第46話 新たな挑戦
午後は午後で忙しい。今日は落武者チャンネルの撮影だ。今回は初のフロアボス落とし穴チャレンジ。そもそも第10階層のフロアボス自体が初めてなのでかなり慎重に準備をしてきた。落武者チャンネルで死者を出す訳にはいかない。
「どもー!落武者ワクツでーす!」
和久津がカメラに向かって挨拶をする。随分とこなれてきたものだ。
「本日はーなんと!フロアボスの落とし穴チャレンジです!」
和久津がチラッとボス部屋の方を見る。幸いなことに待ちパーティーはいない。自分達のタイミングでボスに挑むことが出来る。
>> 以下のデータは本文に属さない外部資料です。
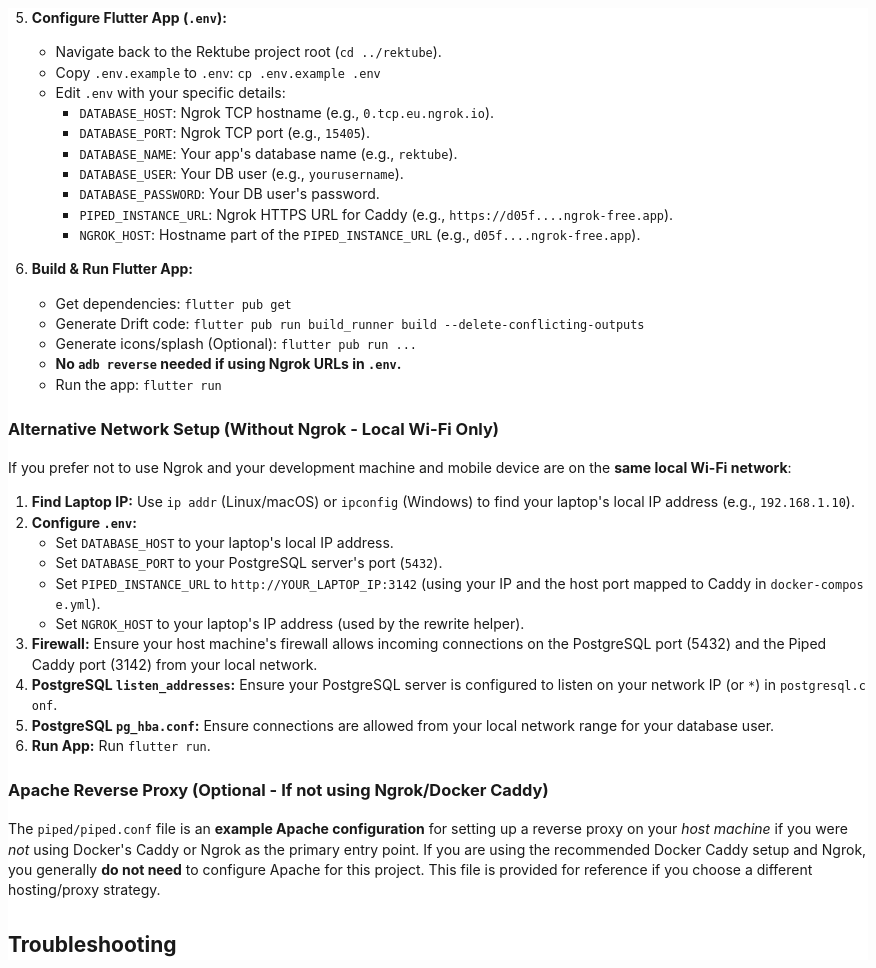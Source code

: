 5.  **Configure Flutter App (`.env`):**
    *   Navigate back to the Rektube project root (`cd ../rektube`).
    *   Copy `.env.example` to `.env`: `cp .env.example .env`
    *   Edit `.env` with your specific details:
        *   `DATABASE_HOST`: Ngrok TCP hostname (e.g., `0.tcp.eu.ngrok.io`).
        *   `DATABASE_PORT`: Ngrok TCP port (e.g., `15405`).
        *   `DATABASE_NAME`: Your app's database name (e.g., `rektube`).
        *   `DATABASE_USER`: Your DB user (e.g., `yourusername`).
        *   `DATABASE_PASSWORD`: Your DB user's password.
        *   `PIPED_INSTANCE_URL`: Ngrok HTTPS URL for Caddy (e.g., `https://d05f....ngrok-free.app`).
        *   `NGROK_HOST`: Hostname part of the `PIPED_INSTANCE_URL` (e.g., `d05f....ngrok-free.app`).

6.  **Build & Run Flutter App:**
    *   Get dependencies: `flutter pub get`
    *   Generate Drift code: `flutter pub run build_runner build --delete-conflicting-outputs`
    *   Generate icons/splash (Optional): `flutter pub run ...`
    *   **No `adb reverse` needed if using Ngrok URLs in `.env`.**
    *   Run the app: `flutter run`

### Alternative Network Setup (Without Ngrok - Local Wi-Fi Only)

If you prefer not to use Ngrok and your development machine and mobile device are on the **same local Wi-Fi network**:

1.  **Find Laptop IP:** Use `ip addr` (Linux/macOS) or `ipconfig` (Windows) to find your laptop's local IP address (e.g., `192.168.1.10`).
2.  **Configure `.env`:**
    *   Set `DATABASE_HOST` to your laptop's local IP address.
    *   Set `DATABASE_PORT` to your PostgreSQL server's port (`5432`).
    *   Set `PIPED_INSTANCE_URL` to `http://YOUR_LAPTOP_IP:3142` (using your IP and the host port mapped to Caddy in `docker-compose.yml`).
    *   Set `NGROK_HOST` to your laptop's IP address (used by the rewrite helper).
3.  **Firewall:** Ensure your host machine's firewall allows incoming connections on the PostgreSQL port (5432) and the Piped Caddy port (3142) from your local network.
4.  **PostgreSQL `listen_addresses`:** Ensure your PostgreSQL server is configured to listen on your network IP (or `*`) in `postgresql.conf`.
5.  **PostgreSQL `pg_hba.conf`:** Ensure connections are allowed from your local network range for your database user.
6.  **Run App:** Run `flutter run`.

### Apache Reverse Proxy (Optional - If not using Ngrok/Docker Caddy)

The `piped/piped.conf` file is an **example Apache configuration** for setting up a reverse proxy on your *host machine* if you were *not* using Docker's Caddy or Ngrok as the primary entry point. If you are using the recommended Docker Caddy setup and Ngrok, you generally **do not need** to configure Apache for this project. This file is provided for reference if you choose a different hosting/proxy strategy.

## Troubleshooting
「いやー、実は第10階層のフロアボス、初めてなんですよねー!第10階層のフロアボスはそう!オークジェネラルです!」
和久津が編集を意識してオークジェネラルを紹介する。
「オークジェネラルと言えばオークキング、オークチャンピオンに次ぐオーク系のモンスターなんです!まっ、オークキングは人間って説もありますけど、僕は全く信じておりません!あれはオークです!」
オークキングことヨコチンのマネージャーには話を通してある。近い内にコラボする予定だ。
「それでは、早速行ってみましょう!落武者ワクツの落とし穴チャレンジ!今日のターゲットは、オークジェネラルゥゥ!!」
一度カメラを止める。
「和久津。分かってるな。とにかく逃げろ。何があっても逃げろ。どうしても無理な時は切り札だ」
「切り札って大丈夫なんですか?これ」
「俺が嘘言ったことあるか?」
「嘘を認めないだけじゃないですかー!」
「準備はいいか?」
「スルー!もういいですよ!行っちゃいましょう!」
随分と思い切りがよくなったものだ。自信に満ちているのがわかる。流石は登録者数100万だ。
「カメラ回すからな」
「いいっすよー」
和久津と一緒にボス部屋に入る。背後で扉が閉まり大きな魔法陣が地面に描かれ、徐々に狭まって消える。
「ブヒヒイイイイィ!」
「うわ!デカイ!ヤバイ!」
和久津が取り乱した。これは演技ではない。本当にびびっている。それぐらい、オークジェネラルは今までのモンスターとは違っていた。2メートルを遥かに超える近い巨漢に巨大なハルバードを持っている。
「全然想像よりデカイっすわ!こんなの1人で相手するの無理っしょ!」
ゆっくりとオークジェネラルが歩き始めた。